Die Route des ersten Abschnitts
Höhenprofil des ersten Abschnitts

Die stickige Hitze und der Lärm des Baseler Bahnhofs können unserer Freude nichts anhaben: Hauptsache angekommen! Ein unkooperativer und wütender Schaffner hatte uns mitsamt unseren scheinbar unzureichend gut verpackten Räder einfach in Mannheim ausgesetzt. Nur dank der Hilfsbereitschaft eines besser gelaunten Schaffners durften wir mit unseren nun ja ungültigen Tickets nach Basel weiterfahren. Glück im Unglück. Jetzt können wir die Müllbeutel und das Tape zerreißen und die Räder wieder zusammenbauen. Endlich!
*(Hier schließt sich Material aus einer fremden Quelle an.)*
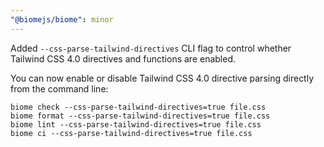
 ```yaml
---
"@biomejs/biome": minor
---
```


Added `--css-parse-tailwind-directives` CLI flag to control whether Tailwind CSS 4.0 directives and functions are enabled.

You can now enable or disable Tailwind CSS 4.0 directive parsing directly from the command line:

```shell
biome check --css-parse-tailwind-directives=true file.css
biome format --css-parse-tailwind-directives=true file.css
biome lint --css-parse-tailwind-directives=true file.css
biome ci --css-parse-tailwind-directives=true file.css
```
Etwas unsicher, ob wir auf deutschen oder Schweizer Boden starten, schwingen wir uns auf die Räder. Nach ein paar fast verkehrsfreien und erstaunlich menschenleeren Straßen geht es ganz plötzlich steil bergan. In null komma nichts haben wir Basel verlassen und befinden uns im Wald. Spätestens seit Mannheim wissen wir, dass dicke Gewitterwolken uns im Nacken sitzen. Eine drückende Hitze zeugt davon und macht uns ordentlich zu schaffen. Im Schneckentempo mühen wir uns eine von Sprungschanzen und anderen Hindernissen gespickten Downhillstrecke hinauf. Hier sind anscheinend auch „richtige“ Mountainbiker unterwegs. Wir freuen uns über die breiten Waldpisten, auf die wir oben stoßen. Endlich erfrischender Fahrtwind! Am schönen St. Chrischona Fernsehturm legen wir einen kurzen Stop ein. Von dort oben muss der Ausblick fantastisch sein, aber wir passen. Im Nachhinein wird klar, dass wir ironischerweise, gerade weil unser Tempo eher moderat ist und wir nicht hetzen wollen, stets in Bewegung bleiben müssen. Wer überall hält kommt ja bekanntlich nie an und Ankommen ist unsere einzige Ambition für die Tour. Außerdem hat die BTG zu dem Zeitpunkt korrekt betrachtet ja noch gar nicht begonnen. Erst einen unwegsamen Wanderweg später erreichen wir bei Kilometer 18 den offiziellen Start der Bikepacking Trans Germany in Rheinfelden.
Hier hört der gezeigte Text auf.